Extracted data entries
=======

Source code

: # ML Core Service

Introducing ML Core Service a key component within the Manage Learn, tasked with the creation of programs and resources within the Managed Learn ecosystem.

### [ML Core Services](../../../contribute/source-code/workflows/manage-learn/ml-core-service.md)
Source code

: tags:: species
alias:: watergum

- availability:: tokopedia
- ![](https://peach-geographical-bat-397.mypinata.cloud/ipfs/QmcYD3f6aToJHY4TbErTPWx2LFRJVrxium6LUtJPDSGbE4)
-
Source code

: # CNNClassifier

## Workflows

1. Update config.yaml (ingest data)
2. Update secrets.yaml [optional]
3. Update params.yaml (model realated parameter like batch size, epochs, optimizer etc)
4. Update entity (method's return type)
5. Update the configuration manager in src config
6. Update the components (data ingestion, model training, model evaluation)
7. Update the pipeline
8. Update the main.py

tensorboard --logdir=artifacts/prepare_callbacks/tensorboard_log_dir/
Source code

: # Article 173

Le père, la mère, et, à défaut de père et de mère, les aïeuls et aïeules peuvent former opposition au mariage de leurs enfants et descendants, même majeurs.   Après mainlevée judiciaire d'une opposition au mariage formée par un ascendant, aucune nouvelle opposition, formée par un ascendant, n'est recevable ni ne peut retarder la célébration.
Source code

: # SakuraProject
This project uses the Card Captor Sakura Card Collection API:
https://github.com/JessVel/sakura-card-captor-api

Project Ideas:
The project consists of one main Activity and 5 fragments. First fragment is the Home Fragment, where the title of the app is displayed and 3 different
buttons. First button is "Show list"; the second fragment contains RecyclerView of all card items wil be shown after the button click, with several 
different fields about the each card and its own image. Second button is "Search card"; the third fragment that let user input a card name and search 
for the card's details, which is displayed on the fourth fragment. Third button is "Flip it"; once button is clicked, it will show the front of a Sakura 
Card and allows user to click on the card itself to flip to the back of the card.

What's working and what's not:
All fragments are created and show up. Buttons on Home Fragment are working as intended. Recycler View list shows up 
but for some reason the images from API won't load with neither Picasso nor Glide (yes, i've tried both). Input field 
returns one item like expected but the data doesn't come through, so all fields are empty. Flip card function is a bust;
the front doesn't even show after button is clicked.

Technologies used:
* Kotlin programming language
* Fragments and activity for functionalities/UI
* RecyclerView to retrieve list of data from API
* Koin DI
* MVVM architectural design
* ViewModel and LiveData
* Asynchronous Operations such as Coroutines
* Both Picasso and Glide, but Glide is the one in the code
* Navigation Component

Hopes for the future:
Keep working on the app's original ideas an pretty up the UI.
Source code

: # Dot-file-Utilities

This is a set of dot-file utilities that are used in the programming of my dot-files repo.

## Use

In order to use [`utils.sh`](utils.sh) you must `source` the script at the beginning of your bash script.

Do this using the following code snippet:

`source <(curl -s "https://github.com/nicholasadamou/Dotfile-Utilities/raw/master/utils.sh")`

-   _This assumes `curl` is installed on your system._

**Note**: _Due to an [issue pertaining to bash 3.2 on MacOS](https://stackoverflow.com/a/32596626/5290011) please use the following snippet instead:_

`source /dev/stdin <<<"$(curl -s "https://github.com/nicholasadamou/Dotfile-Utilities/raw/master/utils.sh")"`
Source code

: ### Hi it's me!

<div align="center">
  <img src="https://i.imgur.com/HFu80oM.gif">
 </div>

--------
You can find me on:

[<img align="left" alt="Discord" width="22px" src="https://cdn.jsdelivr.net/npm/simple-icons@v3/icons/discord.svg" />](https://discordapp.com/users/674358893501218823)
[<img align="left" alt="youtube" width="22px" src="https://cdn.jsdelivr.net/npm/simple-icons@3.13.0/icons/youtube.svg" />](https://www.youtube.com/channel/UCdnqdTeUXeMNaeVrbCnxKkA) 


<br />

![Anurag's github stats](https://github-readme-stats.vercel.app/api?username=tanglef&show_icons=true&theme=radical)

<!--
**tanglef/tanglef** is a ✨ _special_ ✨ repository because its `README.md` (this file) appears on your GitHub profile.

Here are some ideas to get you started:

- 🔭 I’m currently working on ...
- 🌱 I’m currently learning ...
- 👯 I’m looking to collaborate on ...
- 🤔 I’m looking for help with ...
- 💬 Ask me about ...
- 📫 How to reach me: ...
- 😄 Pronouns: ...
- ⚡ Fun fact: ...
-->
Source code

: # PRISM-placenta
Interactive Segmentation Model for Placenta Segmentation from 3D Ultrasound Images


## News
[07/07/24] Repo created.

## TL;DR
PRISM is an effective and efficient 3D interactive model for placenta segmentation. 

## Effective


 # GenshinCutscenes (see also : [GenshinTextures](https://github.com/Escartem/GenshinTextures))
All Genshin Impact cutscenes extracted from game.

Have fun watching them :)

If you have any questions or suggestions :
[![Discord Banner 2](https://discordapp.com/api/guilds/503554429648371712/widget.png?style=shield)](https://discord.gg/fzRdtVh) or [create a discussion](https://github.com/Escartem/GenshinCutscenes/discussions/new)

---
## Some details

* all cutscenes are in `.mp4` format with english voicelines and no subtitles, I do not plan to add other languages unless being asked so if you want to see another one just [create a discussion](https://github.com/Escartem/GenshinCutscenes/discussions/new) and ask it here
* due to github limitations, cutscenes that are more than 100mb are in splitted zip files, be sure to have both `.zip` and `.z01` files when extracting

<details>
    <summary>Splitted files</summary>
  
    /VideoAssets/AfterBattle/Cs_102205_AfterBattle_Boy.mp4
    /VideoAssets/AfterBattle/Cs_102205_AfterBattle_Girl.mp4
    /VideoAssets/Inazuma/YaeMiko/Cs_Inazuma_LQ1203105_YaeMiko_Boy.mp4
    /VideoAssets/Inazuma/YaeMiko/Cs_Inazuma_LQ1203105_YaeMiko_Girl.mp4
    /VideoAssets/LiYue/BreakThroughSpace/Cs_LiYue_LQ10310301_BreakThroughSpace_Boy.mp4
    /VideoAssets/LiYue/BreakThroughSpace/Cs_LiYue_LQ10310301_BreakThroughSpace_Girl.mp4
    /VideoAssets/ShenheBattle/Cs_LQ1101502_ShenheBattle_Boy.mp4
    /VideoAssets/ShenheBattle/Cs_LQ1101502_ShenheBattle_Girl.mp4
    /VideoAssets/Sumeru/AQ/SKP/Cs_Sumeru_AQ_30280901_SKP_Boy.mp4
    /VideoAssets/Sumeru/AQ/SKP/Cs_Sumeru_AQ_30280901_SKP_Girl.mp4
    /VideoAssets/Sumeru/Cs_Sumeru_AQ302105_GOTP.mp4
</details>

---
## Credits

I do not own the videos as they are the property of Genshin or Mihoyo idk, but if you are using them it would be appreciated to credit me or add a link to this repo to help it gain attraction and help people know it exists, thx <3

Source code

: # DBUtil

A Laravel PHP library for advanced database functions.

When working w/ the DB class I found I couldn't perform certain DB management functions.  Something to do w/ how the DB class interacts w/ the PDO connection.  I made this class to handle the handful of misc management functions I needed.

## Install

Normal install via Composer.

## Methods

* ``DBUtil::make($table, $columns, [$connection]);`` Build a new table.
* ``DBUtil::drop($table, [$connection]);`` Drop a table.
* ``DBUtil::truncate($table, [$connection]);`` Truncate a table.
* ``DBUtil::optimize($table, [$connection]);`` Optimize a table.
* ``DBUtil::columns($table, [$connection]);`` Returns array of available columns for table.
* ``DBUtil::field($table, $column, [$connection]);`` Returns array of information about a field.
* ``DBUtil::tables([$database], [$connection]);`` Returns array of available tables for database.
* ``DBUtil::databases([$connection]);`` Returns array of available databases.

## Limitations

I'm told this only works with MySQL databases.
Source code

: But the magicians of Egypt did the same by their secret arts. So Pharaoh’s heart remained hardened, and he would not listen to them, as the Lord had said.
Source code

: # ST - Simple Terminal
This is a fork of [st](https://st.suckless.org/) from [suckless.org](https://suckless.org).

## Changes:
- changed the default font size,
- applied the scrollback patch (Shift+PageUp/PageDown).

=======

Working from the data above, extract solely the lines from the one containing "- 💬 Ask me about ..." through the one containing "PRISM is an", exactly as they appear, both included.

- 💬 Ask me about ...
- 📫 How to reach me: ...
- 😄 Pronouns: ...
- ⚡ Fun fact: ...
-->
Source code

: # PRISM-placenta
Interactive Segmentation Model for Placenta Segmentation from 3D Ultrasound Images


## News
[07/07/24] Repo created.

## TL;DR
PRISM is an effective and efficient 3D interactive model for placenta segmentation. 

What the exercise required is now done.